A new academic paper examines the debate around selfies and asks us to look at them as a form of powerful self-expression.

image via (cc) flickr user Ashraf Siddiqui

Selfies are, by name, if not in practice, a relatively new phenomenon. In the few short years since selfies became “a thing,” they’ve gone on to spawn (and facilitate) countless memes, jokes, and even a lucrative peripherals industry. They are a bona-fide sensation, albeit one that’s been derisively linked to narcissism and even psychopathy. But now, as selfies settle into part of the regular ebb and flow of everyday activity, researchers and academics have started to look at what makes simply taking pictures of one’s self such a unique—and perhaps even powerful—act.

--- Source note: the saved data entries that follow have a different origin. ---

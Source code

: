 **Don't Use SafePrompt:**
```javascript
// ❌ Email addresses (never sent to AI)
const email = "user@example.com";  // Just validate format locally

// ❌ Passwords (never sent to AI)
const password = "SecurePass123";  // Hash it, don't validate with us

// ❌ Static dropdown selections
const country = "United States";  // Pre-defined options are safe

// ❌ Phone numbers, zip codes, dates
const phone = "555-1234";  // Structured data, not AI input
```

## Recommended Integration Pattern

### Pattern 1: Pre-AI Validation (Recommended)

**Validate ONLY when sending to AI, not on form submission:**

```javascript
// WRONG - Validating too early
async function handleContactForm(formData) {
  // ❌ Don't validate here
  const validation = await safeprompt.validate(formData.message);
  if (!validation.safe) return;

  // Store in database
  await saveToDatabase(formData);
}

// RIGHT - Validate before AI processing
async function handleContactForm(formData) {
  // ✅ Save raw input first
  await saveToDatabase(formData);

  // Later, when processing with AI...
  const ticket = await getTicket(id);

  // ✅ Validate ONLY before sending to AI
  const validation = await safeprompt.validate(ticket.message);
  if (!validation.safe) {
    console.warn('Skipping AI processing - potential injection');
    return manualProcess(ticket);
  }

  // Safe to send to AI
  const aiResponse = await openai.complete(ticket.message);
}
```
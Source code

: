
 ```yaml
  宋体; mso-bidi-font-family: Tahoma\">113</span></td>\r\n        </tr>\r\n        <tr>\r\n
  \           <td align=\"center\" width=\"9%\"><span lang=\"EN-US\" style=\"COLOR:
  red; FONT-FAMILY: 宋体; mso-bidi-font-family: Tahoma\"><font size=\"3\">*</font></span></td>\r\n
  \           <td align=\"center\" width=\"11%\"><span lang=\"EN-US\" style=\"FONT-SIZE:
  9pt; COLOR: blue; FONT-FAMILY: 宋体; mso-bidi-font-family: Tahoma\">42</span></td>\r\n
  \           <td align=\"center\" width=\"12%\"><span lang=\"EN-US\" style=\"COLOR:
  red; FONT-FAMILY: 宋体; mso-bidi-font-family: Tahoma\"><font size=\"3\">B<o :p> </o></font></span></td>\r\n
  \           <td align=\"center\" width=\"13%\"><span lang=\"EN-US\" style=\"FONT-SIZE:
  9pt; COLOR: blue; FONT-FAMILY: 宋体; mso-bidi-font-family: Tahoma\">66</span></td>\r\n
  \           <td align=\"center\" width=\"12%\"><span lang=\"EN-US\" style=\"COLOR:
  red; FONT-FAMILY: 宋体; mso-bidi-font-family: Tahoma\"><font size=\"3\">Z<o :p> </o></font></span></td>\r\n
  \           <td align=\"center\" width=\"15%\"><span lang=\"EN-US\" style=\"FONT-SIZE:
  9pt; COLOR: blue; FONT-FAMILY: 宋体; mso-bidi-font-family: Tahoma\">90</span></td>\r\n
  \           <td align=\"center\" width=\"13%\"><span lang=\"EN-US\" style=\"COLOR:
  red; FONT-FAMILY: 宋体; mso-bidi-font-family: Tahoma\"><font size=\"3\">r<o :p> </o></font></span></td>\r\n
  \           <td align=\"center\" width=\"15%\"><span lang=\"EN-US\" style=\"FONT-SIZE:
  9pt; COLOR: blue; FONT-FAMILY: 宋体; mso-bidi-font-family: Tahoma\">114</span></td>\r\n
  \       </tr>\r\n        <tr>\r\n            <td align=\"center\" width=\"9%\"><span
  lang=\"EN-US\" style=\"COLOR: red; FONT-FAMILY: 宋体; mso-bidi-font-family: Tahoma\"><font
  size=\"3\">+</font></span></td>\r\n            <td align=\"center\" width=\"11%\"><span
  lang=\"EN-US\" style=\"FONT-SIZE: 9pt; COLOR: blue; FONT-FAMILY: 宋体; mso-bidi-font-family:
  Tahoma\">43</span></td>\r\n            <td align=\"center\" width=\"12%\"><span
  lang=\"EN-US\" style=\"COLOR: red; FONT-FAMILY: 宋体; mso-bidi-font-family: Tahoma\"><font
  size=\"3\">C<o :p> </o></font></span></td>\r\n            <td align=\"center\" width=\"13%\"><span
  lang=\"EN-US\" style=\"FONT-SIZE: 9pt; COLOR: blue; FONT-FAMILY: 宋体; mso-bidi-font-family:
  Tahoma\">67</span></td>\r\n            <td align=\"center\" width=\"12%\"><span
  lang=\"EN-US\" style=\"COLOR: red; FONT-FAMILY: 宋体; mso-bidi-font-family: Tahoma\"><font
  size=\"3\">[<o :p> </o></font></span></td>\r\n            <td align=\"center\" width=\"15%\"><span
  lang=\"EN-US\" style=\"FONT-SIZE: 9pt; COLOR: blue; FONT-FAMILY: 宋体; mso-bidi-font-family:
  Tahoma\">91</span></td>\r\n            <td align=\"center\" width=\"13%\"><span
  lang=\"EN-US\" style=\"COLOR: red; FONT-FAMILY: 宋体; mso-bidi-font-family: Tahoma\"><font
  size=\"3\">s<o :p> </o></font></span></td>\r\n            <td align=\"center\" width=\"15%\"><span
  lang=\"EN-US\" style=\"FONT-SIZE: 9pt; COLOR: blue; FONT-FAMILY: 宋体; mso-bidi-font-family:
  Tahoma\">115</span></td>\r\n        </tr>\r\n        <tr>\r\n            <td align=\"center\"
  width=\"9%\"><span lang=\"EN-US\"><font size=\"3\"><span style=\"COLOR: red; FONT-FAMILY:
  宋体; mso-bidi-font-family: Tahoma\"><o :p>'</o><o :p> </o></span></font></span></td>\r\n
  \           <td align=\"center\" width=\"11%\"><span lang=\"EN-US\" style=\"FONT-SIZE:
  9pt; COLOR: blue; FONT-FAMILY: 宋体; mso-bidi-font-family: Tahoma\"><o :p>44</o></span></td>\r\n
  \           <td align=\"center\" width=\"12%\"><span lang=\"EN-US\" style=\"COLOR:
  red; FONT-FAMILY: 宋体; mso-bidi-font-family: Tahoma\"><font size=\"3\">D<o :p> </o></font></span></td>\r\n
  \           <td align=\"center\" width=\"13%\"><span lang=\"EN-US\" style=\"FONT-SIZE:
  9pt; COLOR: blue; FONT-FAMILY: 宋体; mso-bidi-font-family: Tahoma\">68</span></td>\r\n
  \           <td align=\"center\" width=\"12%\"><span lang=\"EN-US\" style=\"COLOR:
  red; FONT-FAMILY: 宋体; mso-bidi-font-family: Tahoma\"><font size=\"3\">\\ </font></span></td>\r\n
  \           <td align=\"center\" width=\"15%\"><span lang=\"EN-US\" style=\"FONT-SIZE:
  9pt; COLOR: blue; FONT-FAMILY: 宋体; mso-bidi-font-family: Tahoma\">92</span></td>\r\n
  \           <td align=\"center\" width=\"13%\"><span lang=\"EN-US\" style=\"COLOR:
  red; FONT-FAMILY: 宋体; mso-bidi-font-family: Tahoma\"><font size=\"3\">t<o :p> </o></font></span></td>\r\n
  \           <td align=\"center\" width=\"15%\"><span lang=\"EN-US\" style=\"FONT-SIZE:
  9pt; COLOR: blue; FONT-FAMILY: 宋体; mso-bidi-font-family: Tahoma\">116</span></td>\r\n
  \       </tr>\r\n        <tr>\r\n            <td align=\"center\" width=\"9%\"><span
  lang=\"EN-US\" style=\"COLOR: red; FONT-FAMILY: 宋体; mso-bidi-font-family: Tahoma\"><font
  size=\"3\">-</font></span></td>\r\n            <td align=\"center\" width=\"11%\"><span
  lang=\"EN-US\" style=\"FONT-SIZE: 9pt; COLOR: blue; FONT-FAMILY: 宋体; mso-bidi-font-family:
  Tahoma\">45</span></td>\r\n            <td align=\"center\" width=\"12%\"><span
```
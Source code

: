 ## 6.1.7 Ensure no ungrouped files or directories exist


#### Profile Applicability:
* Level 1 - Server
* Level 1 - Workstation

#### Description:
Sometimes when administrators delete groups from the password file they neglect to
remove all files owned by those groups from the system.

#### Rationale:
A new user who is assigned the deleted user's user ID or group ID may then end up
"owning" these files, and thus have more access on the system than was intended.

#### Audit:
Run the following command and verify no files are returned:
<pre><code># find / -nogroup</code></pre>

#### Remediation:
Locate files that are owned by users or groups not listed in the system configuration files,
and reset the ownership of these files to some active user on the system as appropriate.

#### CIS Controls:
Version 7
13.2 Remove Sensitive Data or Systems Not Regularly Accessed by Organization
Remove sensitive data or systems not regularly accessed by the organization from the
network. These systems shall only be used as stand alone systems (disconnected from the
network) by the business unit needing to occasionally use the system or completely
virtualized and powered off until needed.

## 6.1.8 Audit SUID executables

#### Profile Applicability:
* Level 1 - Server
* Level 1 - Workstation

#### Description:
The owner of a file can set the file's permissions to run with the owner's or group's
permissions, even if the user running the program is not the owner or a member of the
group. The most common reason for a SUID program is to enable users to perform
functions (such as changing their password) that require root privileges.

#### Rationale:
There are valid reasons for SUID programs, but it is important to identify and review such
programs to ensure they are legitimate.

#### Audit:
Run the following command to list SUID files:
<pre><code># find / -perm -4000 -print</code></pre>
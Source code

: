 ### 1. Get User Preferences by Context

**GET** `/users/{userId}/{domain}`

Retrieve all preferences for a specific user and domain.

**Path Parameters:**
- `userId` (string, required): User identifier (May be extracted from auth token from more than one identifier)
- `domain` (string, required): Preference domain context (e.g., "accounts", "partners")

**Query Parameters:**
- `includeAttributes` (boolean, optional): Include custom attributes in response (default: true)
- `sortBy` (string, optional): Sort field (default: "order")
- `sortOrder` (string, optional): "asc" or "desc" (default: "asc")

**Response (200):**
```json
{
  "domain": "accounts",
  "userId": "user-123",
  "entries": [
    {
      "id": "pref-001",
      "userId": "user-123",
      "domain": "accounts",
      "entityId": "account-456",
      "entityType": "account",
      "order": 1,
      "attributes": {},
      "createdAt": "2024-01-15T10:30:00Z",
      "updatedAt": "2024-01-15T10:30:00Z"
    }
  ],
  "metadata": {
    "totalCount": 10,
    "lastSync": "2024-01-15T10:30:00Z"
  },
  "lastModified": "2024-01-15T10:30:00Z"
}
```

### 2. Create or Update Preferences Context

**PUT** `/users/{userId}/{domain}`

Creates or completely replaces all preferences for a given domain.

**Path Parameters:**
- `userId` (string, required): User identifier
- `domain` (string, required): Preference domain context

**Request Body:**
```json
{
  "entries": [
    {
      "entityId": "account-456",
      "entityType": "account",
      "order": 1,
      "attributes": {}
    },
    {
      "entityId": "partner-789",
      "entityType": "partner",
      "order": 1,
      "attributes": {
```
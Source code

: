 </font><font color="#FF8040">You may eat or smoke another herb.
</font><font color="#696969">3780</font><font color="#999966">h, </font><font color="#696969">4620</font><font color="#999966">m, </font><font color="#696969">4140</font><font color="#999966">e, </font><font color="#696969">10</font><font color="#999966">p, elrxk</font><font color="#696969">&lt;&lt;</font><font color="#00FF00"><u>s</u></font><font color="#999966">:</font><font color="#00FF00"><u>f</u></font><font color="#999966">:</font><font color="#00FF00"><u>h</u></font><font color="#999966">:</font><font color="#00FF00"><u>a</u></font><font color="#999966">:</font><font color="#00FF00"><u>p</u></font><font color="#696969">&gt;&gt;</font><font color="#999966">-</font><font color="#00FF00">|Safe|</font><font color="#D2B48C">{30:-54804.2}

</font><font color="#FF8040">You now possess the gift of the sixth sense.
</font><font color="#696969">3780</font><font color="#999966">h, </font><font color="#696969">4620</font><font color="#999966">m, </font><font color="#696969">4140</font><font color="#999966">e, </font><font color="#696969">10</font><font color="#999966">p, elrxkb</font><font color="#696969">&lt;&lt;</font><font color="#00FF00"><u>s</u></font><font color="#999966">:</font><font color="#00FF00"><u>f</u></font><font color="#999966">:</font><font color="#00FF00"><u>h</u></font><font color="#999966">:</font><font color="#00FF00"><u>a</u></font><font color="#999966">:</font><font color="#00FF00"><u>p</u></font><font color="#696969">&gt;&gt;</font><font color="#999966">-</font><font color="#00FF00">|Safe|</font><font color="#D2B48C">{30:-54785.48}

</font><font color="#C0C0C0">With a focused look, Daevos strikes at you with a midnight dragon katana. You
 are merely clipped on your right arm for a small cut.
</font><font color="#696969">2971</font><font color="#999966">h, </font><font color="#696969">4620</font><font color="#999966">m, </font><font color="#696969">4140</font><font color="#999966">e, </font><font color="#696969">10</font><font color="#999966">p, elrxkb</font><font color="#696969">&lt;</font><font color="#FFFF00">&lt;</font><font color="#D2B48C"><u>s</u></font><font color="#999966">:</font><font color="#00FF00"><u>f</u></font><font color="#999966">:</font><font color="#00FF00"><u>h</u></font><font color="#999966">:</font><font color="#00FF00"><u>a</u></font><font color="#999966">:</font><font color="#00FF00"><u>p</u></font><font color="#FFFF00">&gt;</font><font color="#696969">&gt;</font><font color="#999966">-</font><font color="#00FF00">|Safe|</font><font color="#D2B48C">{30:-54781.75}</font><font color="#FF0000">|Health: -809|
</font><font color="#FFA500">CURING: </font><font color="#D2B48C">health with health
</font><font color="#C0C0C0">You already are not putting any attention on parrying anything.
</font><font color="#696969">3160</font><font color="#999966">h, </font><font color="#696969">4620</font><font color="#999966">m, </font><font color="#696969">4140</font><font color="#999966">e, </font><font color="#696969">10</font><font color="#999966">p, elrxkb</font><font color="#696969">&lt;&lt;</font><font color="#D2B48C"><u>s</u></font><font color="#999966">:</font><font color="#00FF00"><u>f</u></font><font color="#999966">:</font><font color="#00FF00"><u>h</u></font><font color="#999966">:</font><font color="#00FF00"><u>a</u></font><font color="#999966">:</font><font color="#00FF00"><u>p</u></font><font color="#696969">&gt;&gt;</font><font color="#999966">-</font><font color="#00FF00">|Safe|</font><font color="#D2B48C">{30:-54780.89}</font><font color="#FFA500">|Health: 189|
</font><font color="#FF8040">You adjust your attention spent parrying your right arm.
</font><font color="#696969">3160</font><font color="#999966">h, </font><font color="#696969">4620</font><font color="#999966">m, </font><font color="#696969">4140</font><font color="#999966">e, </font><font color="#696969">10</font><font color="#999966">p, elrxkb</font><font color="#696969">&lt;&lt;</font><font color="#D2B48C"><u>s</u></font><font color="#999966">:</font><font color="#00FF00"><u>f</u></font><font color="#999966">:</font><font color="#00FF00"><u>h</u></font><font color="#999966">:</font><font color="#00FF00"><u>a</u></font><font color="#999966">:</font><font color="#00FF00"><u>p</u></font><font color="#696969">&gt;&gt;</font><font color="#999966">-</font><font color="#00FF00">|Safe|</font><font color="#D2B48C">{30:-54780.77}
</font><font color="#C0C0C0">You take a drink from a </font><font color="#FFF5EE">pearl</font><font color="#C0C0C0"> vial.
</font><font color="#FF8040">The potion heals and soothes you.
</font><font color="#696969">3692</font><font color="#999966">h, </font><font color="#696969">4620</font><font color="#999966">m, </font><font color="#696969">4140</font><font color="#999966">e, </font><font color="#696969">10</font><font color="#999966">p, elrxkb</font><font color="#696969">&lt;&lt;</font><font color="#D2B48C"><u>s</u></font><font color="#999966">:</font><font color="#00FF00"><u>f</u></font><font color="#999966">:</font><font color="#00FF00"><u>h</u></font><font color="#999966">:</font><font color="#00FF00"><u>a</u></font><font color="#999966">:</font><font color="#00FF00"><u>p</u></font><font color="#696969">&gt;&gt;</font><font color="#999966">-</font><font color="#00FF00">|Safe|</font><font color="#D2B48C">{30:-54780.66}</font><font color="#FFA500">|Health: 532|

Among those examining the underlying meaning of selfies is University of California-Santa Cruz Art and Visual Culture professor Derek Conrad Murray. Professor Murray is the author of “Notes to self: the visual culture of selfies in the age of social media,” a paper published this month in Consumption, Markets & Culture. There he examines the many manifestations and iterations of selfies through what he calls a “critical engagement with a history of feminist representational politics.” While the general sentiment toward selfies is that they are acts of online narcissism, Murray believes they may, in fact, be also understood as “a politically oppositional and aesthetic form of resistance” for many of the young women who take them.

Murray argues that while an individual selfie may, in and of itself, not be an overtly political act:

“[t]aken en masse, it feels like a revolutionary political movement – like a radical colonization of the visual realm and an aggressive reclaiming of the female body. Even if there is no overt political intent, they are indeed contending with the manner in which capitalism is enacted upon their lives.”

As much as the selfie phenomenon has been denigrated and belittled, Murray points to the fact that as an unfiltered form of self-expression, selfies afford people—particularly young women—“an opportunity for political engagement, radical forms of community building, and most importantly, a forum to produce counter-images that resist erasure and misrepresentation.”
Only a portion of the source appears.